### WORK INSTRUCTION
State the number of lines in the entries below where the string "equation" occurs, and omit everything else.

### DATA FOR THE TASK
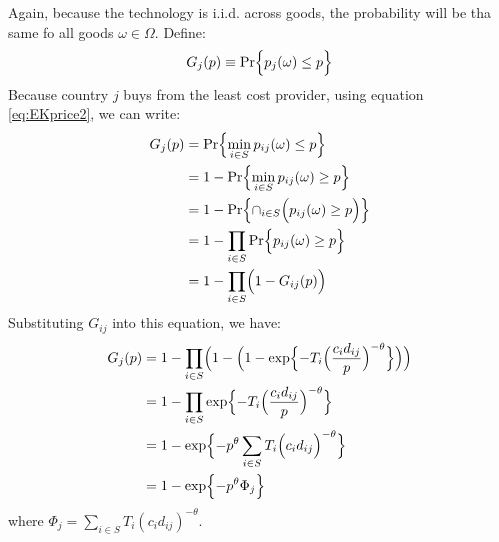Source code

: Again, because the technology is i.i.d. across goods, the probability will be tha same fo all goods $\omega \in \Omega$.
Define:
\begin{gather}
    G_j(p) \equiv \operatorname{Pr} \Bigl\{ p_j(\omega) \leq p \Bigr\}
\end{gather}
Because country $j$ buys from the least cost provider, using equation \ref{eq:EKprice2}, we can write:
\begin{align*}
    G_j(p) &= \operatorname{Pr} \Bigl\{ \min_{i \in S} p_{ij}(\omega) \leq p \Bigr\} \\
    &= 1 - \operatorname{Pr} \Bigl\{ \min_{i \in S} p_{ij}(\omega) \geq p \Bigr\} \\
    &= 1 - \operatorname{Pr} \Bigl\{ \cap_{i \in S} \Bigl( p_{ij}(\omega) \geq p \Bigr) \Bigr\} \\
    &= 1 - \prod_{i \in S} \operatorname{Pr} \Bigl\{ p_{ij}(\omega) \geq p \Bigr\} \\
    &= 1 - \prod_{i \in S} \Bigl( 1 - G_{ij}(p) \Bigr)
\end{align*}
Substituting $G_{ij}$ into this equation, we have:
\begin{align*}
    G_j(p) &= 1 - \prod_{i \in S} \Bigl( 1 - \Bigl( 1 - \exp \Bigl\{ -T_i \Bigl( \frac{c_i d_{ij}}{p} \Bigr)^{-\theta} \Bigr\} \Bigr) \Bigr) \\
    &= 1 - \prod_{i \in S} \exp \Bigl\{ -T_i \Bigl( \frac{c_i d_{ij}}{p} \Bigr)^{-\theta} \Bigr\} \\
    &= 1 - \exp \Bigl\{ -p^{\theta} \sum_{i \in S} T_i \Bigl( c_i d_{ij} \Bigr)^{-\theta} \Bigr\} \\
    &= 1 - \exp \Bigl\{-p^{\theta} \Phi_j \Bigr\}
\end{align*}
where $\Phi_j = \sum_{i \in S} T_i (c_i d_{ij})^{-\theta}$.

* * *

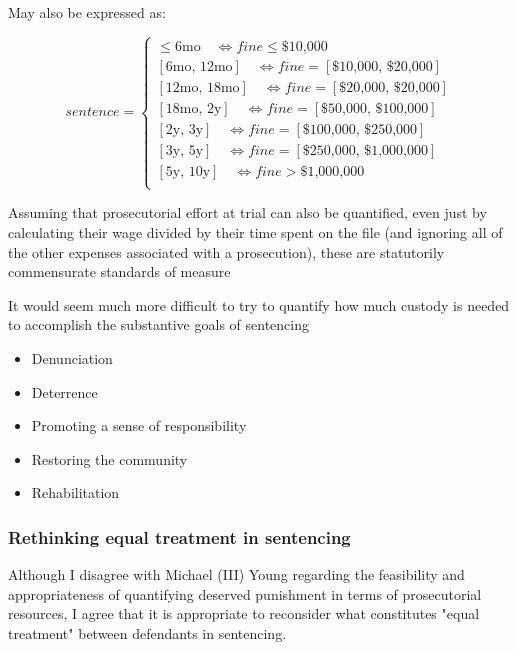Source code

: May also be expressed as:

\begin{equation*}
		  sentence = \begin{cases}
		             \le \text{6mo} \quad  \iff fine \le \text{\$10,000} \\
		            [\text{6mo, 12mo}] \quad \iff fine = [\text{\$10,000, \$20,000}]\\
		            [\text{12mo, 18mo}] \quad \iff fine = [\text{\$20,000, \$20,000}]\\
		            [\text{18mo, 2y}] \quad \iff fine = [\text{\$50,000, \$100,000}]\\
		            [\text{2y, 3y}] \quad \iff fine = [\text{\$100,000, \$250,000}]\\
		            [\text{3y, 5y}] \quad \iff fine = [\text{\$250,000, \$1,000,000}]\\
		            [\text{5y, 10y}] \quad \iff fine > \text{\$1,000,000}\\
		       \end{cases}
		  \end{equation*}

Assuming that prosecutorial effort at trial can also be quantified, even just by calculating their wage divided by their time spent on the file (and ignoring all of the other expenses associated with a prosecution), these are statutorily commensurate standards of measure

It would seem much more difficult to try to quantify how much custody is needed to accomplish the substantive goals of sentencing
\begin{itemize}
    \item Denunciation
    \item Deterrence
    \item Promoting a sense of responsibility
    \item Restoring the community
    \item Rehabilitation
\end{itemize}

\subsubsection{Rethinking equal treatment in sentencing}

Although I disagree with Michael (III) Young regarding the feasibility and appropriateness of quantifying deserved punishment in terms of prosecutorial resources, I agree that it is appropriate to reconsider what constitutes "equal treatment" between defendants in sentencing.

==

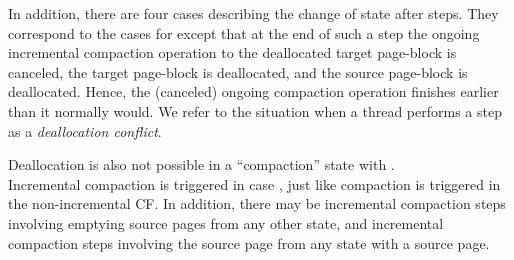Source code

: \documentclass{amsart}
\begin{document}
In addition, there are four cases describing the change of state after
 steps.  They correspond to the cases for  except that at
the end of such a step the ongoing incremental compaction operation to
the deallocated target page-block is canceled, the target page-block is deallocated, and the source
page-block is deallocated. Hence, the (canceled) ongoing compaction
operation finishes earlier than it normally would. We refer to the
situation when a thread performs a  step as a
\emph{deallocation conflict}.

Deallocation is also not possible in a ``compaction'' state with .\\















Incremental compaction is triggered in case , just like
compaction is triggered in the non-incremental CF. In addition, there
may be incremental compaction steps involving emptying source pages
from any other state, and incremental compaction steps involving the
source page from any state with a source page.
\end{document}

### ANSWER BELOW
4